» **PROBLEM TO WORK ON**:
Those lines of the following listing which contain the string "vuole" should be returned.

» **MATERIAL FOR THIS TASK**:
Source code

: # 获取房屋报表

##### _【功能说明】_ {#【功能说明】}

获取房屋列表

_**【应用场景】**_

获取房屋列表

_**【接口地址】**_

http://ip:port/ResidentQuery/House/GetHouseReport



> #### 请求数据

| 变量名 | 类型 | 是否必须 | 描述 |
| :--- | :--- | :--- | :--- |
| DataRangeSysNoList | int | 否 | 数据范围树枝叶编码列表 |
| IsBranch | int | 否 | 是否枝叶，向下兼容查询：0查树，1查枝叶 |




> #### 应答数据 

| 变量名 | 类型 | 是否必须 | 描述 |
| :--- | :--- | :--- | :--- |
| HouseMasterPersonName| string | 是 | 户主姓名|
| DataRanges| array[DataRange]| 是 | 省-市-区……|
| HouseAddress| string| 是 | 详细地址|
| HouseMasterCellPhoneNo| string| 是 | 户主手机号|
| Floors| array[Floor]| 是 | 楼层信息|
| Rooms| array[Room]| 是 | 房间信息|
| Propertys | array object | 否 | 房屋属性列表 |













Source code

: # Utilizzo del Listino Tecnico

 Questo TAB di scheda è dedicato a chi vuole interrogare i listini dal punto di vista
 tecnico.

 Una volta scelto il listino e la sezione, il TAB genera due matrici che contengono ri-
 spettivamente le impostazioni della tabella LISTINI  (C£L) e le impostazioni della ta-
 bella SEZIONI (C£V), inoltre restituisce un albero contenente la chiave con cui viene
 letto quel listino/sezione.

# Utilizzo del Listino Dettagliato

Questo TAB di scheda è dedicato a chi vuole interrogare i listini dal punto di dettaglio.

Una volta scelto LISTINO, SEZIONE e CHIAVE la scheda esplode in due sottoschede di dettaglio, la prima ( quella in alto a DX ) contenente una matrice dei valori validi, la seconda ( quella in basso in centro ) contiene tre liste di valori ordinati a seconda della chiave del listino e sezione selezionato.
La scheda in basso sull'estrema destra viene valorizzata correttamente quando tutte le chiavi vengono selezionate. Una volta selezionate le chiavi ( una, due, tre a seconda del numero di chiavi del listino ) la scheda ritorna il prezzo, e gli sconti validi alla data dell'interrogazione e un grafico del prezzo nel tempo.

» **REPLY TO THE TASK**:
 Questo TAB di scheda è dedicato a chi vuole interrogare i listini dal punto di vista
Questo TAB di scheda è dedicato a chi vuole interrogare i listini dal punto di dettaglio.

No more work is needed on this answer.